The respondents and interested parties shall file and serve their response within seven days of the applicant’s motion’s service date.

“Directions on the manner of disposal of the applicants’ substantive motion shall be taken on September 25,” Justice Ngaah ordered.

A collage of Interior Cabinet Secretary Kithure Kindiki (left) and an orb used by Worldcoin (right)

Photo

Ministry of Interior/Worldcoin

In their petition, Katiba Institute and the Law Society of Kenya claimed that WorldCoin obtained authorisation to operate in Kenya through misrepresentation or material non-disclosure contrary to section 19(2) of the Act and Regulation 5 and 16 of the Data Protection.

In other developments, Peter Kaluma, Homa Bay Town MP, was selected among 15 lawmakers to investigate WorldCoin’s activities in Kenya. 

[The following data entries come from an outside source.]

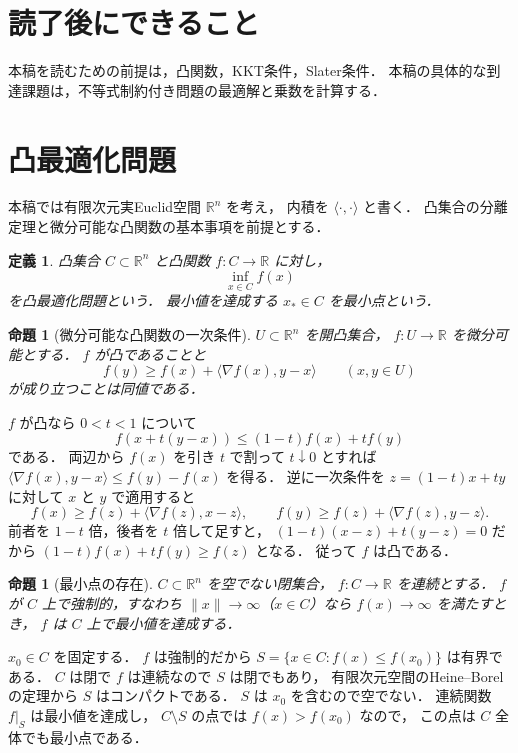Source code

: \documentclass[a5paper,10pt,onecolumn]{jsarticle}
\makeatletter
\theoremstyle{mathnotetheorem}
\newtheorem{definition}[theorem]{定義}
\newtheorem{proposition}[theorem]{命題}
\renewcommand{\proofname}{証明}
\renewenvironment{proof}[1][\proofname]{%
  \par\pushQED{\qed}\normalfont\topsep4\p@\@plus2\p@\relax
  \trivlist\item[\hskip\labelsep\bfseries #1]\ignorespaces
}{\popQED\endtrivlist\@endpefalse}
\newcommand{\norm}[1]{\lVert #1\rVert}
\makeatother
\begin{document}
\section*{読了後にできること}
本稿を読むための前提は，凸関数，KKT条件，Slater条件．
本稿の具体的な到達課題は，不等式制約付き問題の最適解と乗数を計算する．


\section{凸最適化問題}

本稿では有限次元実Euclid空間 $\mathbb R^n$ を考え，
内積を $\langle\cdot,\cdot\rangle$ と書く．
凸集合の分離定理と微分可能な凸関数の基本事項を前提とする．

\begin{definition}
凸集合 $C\subset\mathbb R^n$ と凸関数
$f:C\to\mathbb R$ に対し，
\[
 \inf_{x\in C}f(x)
\]
を\emph{凸最適化問題}という．
最小値を達成する $x_*\in C$ を\emph{最小点}という．
\end{definition}

\begin{proposition}[微分可能な凸関数の一次条件]\label{prop:first-order}
$U\subset\mathbb R^n$ を開凸集合，
$f:U\to\mathbb R$ を微分可能とする．
$f$ が凸であることと
\[
 f(y)\ge f(x)+\langle\nabla f(x),y-x\rangle
 \qquad(x,y\in U)
\]
が成り立つことは同値である．
\end{proposition}
\begin{proof}
$f$ が凸なら $0<t<1$ について
\[
 f(x+t(y-x))\le(1-t)f(x)+tf(y)
\]
である．
両辺から $f(x)$ を引き $t$ で割って
$t\downarrow0$ とすれば
$\langle\nabla f(x),y-x\rangle\le f(y)-f(x)$ を得る．
逆に一次条件を $z=(1-t)x+ty$ に対して
$x$ と $y$ で適用すると
\[
 f(x)\ge f(z)+\langle\nabla f(z),x-z\rangle,\qquad
 f(y)\ge f(z)+\langle\nabla f(z),y-z\rangle.
\]
前者を $1-t$ 倍，後者を $t$ 倍して足すと，
$(1-t)(x-z)+t(y-z)=0$ だから
$(1-t)f(x)+tf(y)\ge f(z)$ となる．
従って $f$ は凸である．
\end{proof}

\begin{proposition}[最小点の存在]\label{prop:existence}
$C\subset\mathbb R^n$ を空でない閉集合，
$f:C\to\mathbb R$ を連続とする．
$f$ が $C$ 上で強制的，すなわち
$\norm x\to\infty$（$x\in C$）なら
$f(x)\to\infty$ を満たすとき，
$f$ は $C$ 上で最小値を達成する．
\end{proposition}
\begin{proof}
$x_0\in C$ を固定する．
$f$ は強制的だから
$S=\{x\in C:f(x)\le f(x_0)\}$ は有界である．
$C$ は閉で $f$ は連続なので $S$ は閉でもあり，
有限次元空間のHeine--Borelの定理から
$S$ はコンパクトである．
$S$ は $x_0$ を含むので空でない．
連続関数 $f|_S$ は最小値を達成し，
$C\setminus S$ の点では $f(x)>f(x_0)$ なので，
この点は $C$ 全体でも最小点である．
\end{proof}
\end{document}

Other MPs selected in the committee formed by Moses Wetangula, National Assembly Speaker, were Gabriel Tongoyo (Narok West MP), Mburu Kahangara (Lari), Caroline Ng’elechei (Elgeyo Marakwet), and Sara Korere (Laikipia North). 

John Kiarie (Dagoretti South), Geoffrey Wandeto (Tetu), Gideon Kimaiyo (Keiyo South), Shakeel Shabbir (Kisumu East), nominated MP Irene Mayaka, Kareke Mbiuki (Maara), Geoffrey Ruku (Mbeere North), Edwin Gichuki (Mathioya), Ruweida Obo (Lamu East), and Innocent Maino Mugabe (Likuyani) wrapped up the list. 

Wetangula tasked the team to table its findings in 42 days.